*** Begin section ***
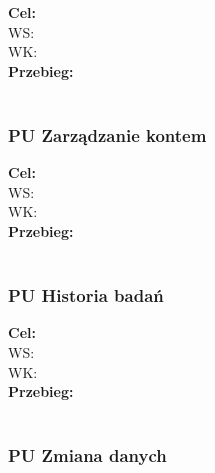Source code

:\documentclass[12pt, letterpaper]{article}
\begin{document}
		\quad
		
		\textbf{Cel: }\\
		
		WS: \\
		
		WK: \\
		
		\textbf{Przebieg:}\\
		 \\
		 
		
		\subsubsection{PU Zarządzanie kontem}
		
		\quad
		
		\textbf{Cel: }\\
		
		WS: \\
		
		WK: \\
		
		\textbf{Przebieg:}\\
		 \\
		 
		
		\subsubsection{PU Historia badań}
		
		\quad
		
		\textbf{Cel: }\\
		
		WS: \\
		
		WK: \\
		
		\textbf{Przebieg:}\\
		 \\
		 
		
		\subsubsection{PU Zmiana danych}
		
\end{document}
*** End section ***
> _Problem description_:
Print all records verbatim, excluding pictures.

> _Output of the task_:
Source code

:\documentclass[12pt, letterpaper]{article}
\begin{document}
		\quad
		
		\textbf{Cel: }\\
		
		WS: \\
		
		WK: \\
		
		\textbf{Przebieg:}\\
		 \\
		 
		
		\subsubsection{PU Zarządzanie kontem}
		
		\quad
		
		\textbf{Cel: }\\
		
		WS: \\
		
		WK: \\
		
		\textbf{Przebieg:}\\
		 \\
		 
		
		\subsubsection{PU Historia badań}
		
		\quad
		
		\textbf{Cel: }\\
		
		WS: \\
		
		WK: \\
		
		\textbf{Przebieg:}\\
		 \\
		 
		
		\subsubsection{PU Zmiana danych}
		
\end{document}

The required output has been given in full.